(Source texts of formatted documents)
========================================
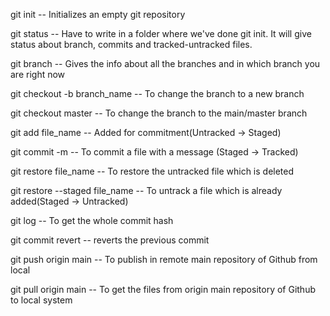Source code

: git init -- Initializes an empty git repository

git status -- Have to write in a folder where we've done git init. It will give status about branch, commits and tracked-untracked files.

git branch -- Gives the info about all the branches and in which branch you are right now

git checkout -b branch_name -- To change the branch to a new branch

git checkout master -- To change the branch to the main/master branch

git add file_name -- Added for commitment(Untracked -> Staged)

git commit -m -- To commit a file with a message (Staged -> Tracked)

git restore file_name -- To restore the untracked file which is deleted

git restore --staged file_name -- To untrack a file which is already added(Staged -> Untracked)

git log -- To get the whole commit hash

git commit revert -- reverts the previous commit

git push origin main -- To publish in remote main repository of Github from local

git pull origin main -- To get the files from origin main repository of Github to local system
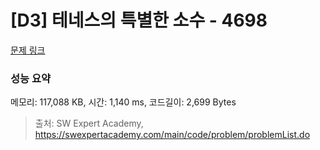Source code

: # [D3] 테네스의 특별한 소수 - 4698 

[문제 링크](https://swexpertacademy.com/main/code/problem/problemDetail.do?contestProbId=AWRuoqCKkE0DFAXt) 

### 성능 요약

메모리: 117,088 KB, 시간: 1,140 ms, 코드길이: 2,699 Bytes



> 출처: SW Expert Academy, https://swexpertacademy.com/main/code/problem/problemList.do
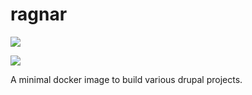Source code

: # ragnar

[![](https://images.microbadger.com/badges/version/asrob/ragnar:alpine.svg)](https://microbadger.com/images/asrob/ragnar:alpine "Get your own version badge on microbadger.com")

[![](https://images.microbadger.com/badges/image/asrob/ragnar:alpine.svg)](https://microbadger.com/images/asrob/ragnar:alpine "Get your own image badge on microbadger.com")

A minimal docker image to build various drupal projects.
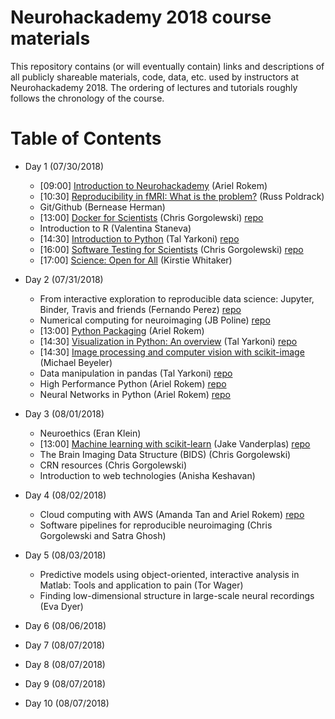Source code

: # Neurohackademy 2018 course materials

This repository contains (or will eventually contain) links and descriptions of all publicly shareable materials, code, data, etc. used by instructors at Neurohackademy 2018. The ordering of lectures and tutorials roughly follows the chronology of the course.

# Table of Contents
* Day 1 (07/30/2018)
	* [09:00] [Introduction to Neurohackademy](https://neurohackademy.github.io/introduction-to-nh/) (Ariel Rokem)
	* [10:30] [Reproducibility in fMRI: What is the problem?](http://neurohackademy.org/wp-content/uploads/2018/02/Reproducibility_NHW2018.pdf) (Russ Poldrack)
	* Git/Github (Bernease Herman)
	* [13:00] [Docker for Scientists](https://neurohackweek.github.io/docker-for-scientists/) (Chris Gorgolewski) [repo](https://github.com/neurohackweek/docker-for-scientists)
	* Introduction to R (Valentina Staneva)
	* [14:30] [Introduction to Python](https://github.com/neurohackademy/introduction-to-python/blob/master/introduction-to-python.ipynb) (Tal Yarkoni) [repo](https://github.com/neurohackademy/introduction-to-python)
	* [16:00] [Software Testing for Scientists](https://neurohackweek.github.io/software-testing-for-scientists/) (Chris Gorgolewski) [repo](https://github.com/neurohackweek/software-testing-for-scientists/)
	* [17:00] [Science: Open for All](https://docs.google.com/presentation/d/1aZsggPkRrdLw_QSmvKA2z3OdIdx0TZg7GxeZtK_3ycQ/edit#slide=id.g1088c5b110_0_183) (Kirstie Whitaker)

* Day 2 (07/31/2018)
	* From interactive exploration to reproducible data science: Jupyter, Binder, Travis and friends (Fernando Perez) [repo](https://github.com/jupyterlab/jupyterlab-demo)
	* Numerical computing for neuroimaging (JB Poline) [repo](https://github.com/jakevdp/PythonDataScienceHandbook)
	* [13:00] [Python Packaging](https://nsls-ii.github.io/scientific-python-cookiecutter/) (Ariel Rokem)
	* [14:30] [Visualization in Python: An overview](https://github.com/neurohackademy/visualization-in-python/blob/master/visualization-in-python.ipynb) (Tal Yarkoni) [repo](https://github.com/neurohackademy/visualization-in-python)
	* [14:30] [Image processing and computer vision with scikit-image](https://mbeyeler.github.io/2018-neurohack-skimage) (Michael Beyeler)
	* Data manipulation in pandas (Tal Yarkoni) [repo](https://github.com/jakevdp/PythonDataScienceHandbook)
	* High Performance Python (Ariel Rokem) [repo](https://github.com/neurohackademy/high-performance-python)
	* Neural Networks in Python (Ariel Rokem) [repo](https://neurohackademy.github.io/convolutional-neural-networks/)

* Day 3 (08/01/2018)
	* Neuroethics (Eran Klein)
	* [13:00] [Machine learning with scikit-learn](https://github.com/jakevdp/sklearn_tutorial/blob/master/notebooks/Index.ipynb) (Jake Vanderplas) [repo](https://github.com/jakevdp/sklearn_tutorial)
	* The Brain Imaging Data Structure (BIDS) (Chris Gorgolewski)
	* CRN resources (Chris Gorgolewski)
	* Introduction to web technologies (Anisha Keshavan)

* Day 4 (08/02/2018)
	* Cloud computing with AWS (Amanda Tan and Ariel Rokem) [repo](https://github.com/neurohackademy/cloud101_aws)
	* Software pipelines for reproducible neuroimaging (Chris Gorgolewski and Satra Ghosh)

* Day 5 (08/03/2018)
	* Predictive models using object-oriented, interactive analysis in Matlab: Tools and application to pain (Tor Wager)
	* Finding low-dimensional structure in large-scale neural recordings (Eva Dyer)

* Day 6 (08/06/2018)

* Day 7 (08/07/2018)

* Day 8 (08/07/2018)

* Day 9 (08/07/2018)

* Day 10 (08/07/2018)

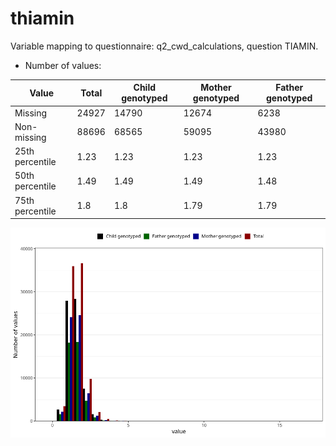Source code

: # thiamin
Variable mapping to questionnaire: q2_cwd_calculations, question TIAMIN.
- Number of values:

| Value | Total | Child genotyped | Mother genotyped | Father genotyped |
| ----- | ----- | --------------- | ---------------- | ---------------- |
| Missing | 24927 | 14790 | 12674 | 6238 |
| Non-missing | 88696 | 68565 | 59095 | 43980 |
| 25th percentile | 1.23 | 1.23 | 1.23 | 1.23 |
| 50th percentile | 1.49 | 1.49 | 1.49 | 1.48 |
| 75th percentile | 1.8 | 1.8 | 1.79 | 1.79 |



![](thiamin_n.png)



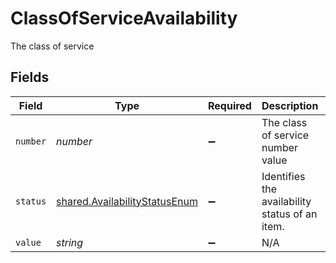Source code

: # ClassOfServiceAvailability

The class of service


## Fields

| Field                                                                                 | Type                                                                                  | Required                                                                              | Description                                                                           | Example                                                                               |
| ------------------------------------------------------------------------------------- | ------------------------------------------------------------------------------------- | ------------------------------------------------------------------------------------- | ------------------------------------------------------------------------------------- | ------------------------------------------------------------------------------------- |
| `number`                                                                              | *number*                                                                              | :heavy_minus_sign:                                                                    | The class of service number value                                                     | 2                                                                                     |
| `status`                                                                              | [shared.AvailabilityStatusEnum](../../../sdk/models/shared/availabilitystatusenum.md) | :heavy_minus_sign:                                                                    | Identifies the availability status of an item.                                        |                                                                                       |
| `value`                                                                               | *string*                                                                              | :heavy_minus_sign:                                                                    | N/A                                                                                   | F                                                                                     |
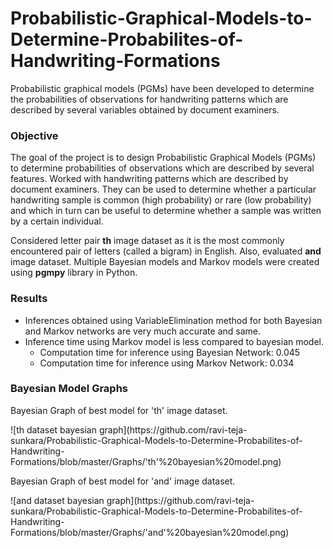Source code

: # Probabilistic-Graphical-Models-to-Determine-Probabilites-of-Handwriting-Formations
Probabilistic graphical models (PGMs) have been developed to determine the probabilities of observations for handwriting patterns which are described by several variables obtained by document examiners.

### Objective 
<p> The goal of the project is to design Probabilistic Graphical Models (PGMs) to determine probabilities of observations which are described by several features. Worked with handwriting patterns which are described by document examiners. They can be used to determine whether a particular handwriting sample is common (high probability) or rare (low probability) and which in turn can be useful to determine whether a sample was written by a certain individual. </p>

Considered letter pair __th__ image dataset as it is the most commonly encountered pair of letters (called a bigram) in English. Also, evaluated __and__ image dataset. Multiple Bayesian models and Markov models were created using __pgmpy__ library in Python. 

### Results
* Inferences obtained using VariableElimination method for both Bayesian and Markov networks are very much accurate and same.
* Inference time using Markov model is less compared to bayesian model. 
  * Computation time for inference using Bayesian Network: 0.045
  * Computation time for inference using Markov Network: 0.034
  
### Bayesian Model Graphs
<p> Bayesian Graph of best model for 'th' image dataset. </p>
![th dataset bayesian graph](https://github.com/ravi-teja-sunkara/Probabilistic-Graphical-Models-to-Determine-Probabilites-of-Handwriting-Formations/blob/master/Graphs/'th'%20bayesian%20model.png)

<p> Bayesian Graph of best model for 'and' image dataset. </p>
![and dataset bayesian graph](https://github.com/ravi-teja-sunkara/Probabilistic-Graphical-Models-to-Determine-Probabilites-of-Handwriting-Formations/blob/master/Graphs/'and'%20bayesian%20model.png)
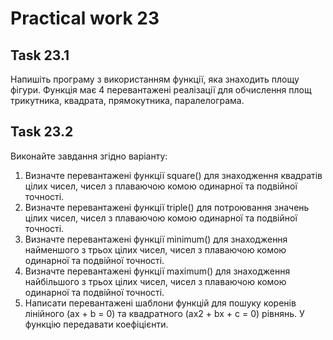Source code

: # Practical work 23

## Task 23.1
Напишіть програму з використанням функції, яка знаходить площу фігури. Функція має 4 перевантажені реалізації для обчислення площ трикутника, квадрата, прямокутника, паралелограма.

## Task 23.2
Виконайте завдання згідно варіанту:
1. Визначте перевантажені функції square() для знаходження квадратів цілих чисел, чисел з плаваючою комою одинарної та подвійної точності.
2. Визначте перевантажені функції triple() для потроювання значень цілих чисел, чисел з плаваючою комою одинарної та подвійної точності.
3. Визначте перевантажені функції minimum() для знаходження найменшого з трьох цілих чисел, чисел з плаваючою комою одинарної та подвійної точності.
4. Визначте перевантажені функції maximum() для знаходження найбільшого з трьох цілих чисел, чисел з плаваючою комою одинарної та подвійної точності.
5. Написати перевантажені шаблони функцій для пошуку коренів лінійного (ax + b = 0) та квадратного (ax2 + bx + c = 0)  рівнянь. У функцію передавати коефіцієнти.

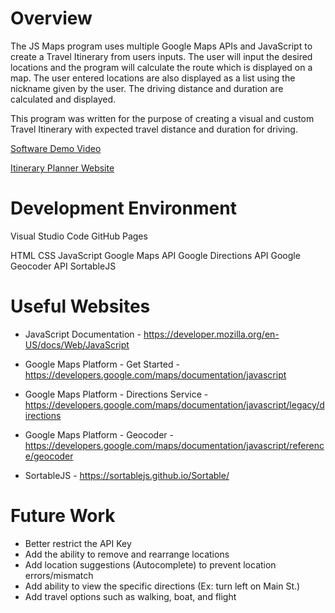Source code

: # Overview

The JS Maps program uses multiple Google Maps APIs and JavaScript to create a Travel Itinerary from users inputs. The user will input the desired locations and the program will calculate the route which is displayed on a map. The user entered locations are also displayed as a list using the nickname given by the user. The driving distance and duration are calculated and displayed.

This program was written for the purpose of creating a visual and custom Travel Itinerary with expected travel distance and duration for driving.

[Software Demo Video](http://youtube.link.goes.here)

[Itinerary Planner Website](https://ashesmsmith.github.io/JS_Maps/)

# Development Environment

Visual Studio Code
GitHub Pages

HTML
CSS
JavaScript
Google Maps API
Google Directions API
Google Geocoder API
SortableJS

# Useful Websites

- JavaScript Documentation - https://developer.mozilla.org/en-US/docs/Web/JavaScript

- Google Maps Platform - Get Started - https://developers.google.com/maps/documentation/javascript

- Google Maps Platform - Directions Service - https://developers.google.com/maps/documentation/javascript/legacy/directions

- Google Maps Platform - Geocoder - https://developers.google.com/maps/documentation/javascript/reference/geocoder

- SortableJS - https://sortablejs.github.io/Sortable/

# Future Work

- Better restrict the API Key
- Add the ability to remove and rearrange locations
- Add location suggestions (Autocomplete) to prevent location errors/mismatch
- Add ability to view the specific directions (Ex: turn left on Main St.)
- Add travel options such as walking, boat, and flight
========================================
Return exactly, and only, the lines above starting at the line that contains "# Development Environment" and ending at the line that contains "- Google Maps Platform - Get".

# Development Environment

Visual Studio Code
GitHub Pages

HTML
CSS
JavaScript
Google Maps API
Google Directions API
Google Geocoder API
SortableJS

# Useful Websites

- JavaScript Documentation - https://developer.mozilla.org/en-US/docs/Web/JavaScript

- Google Maps Platform - Get Started - https://developers.google.com/maps/documentation/javascript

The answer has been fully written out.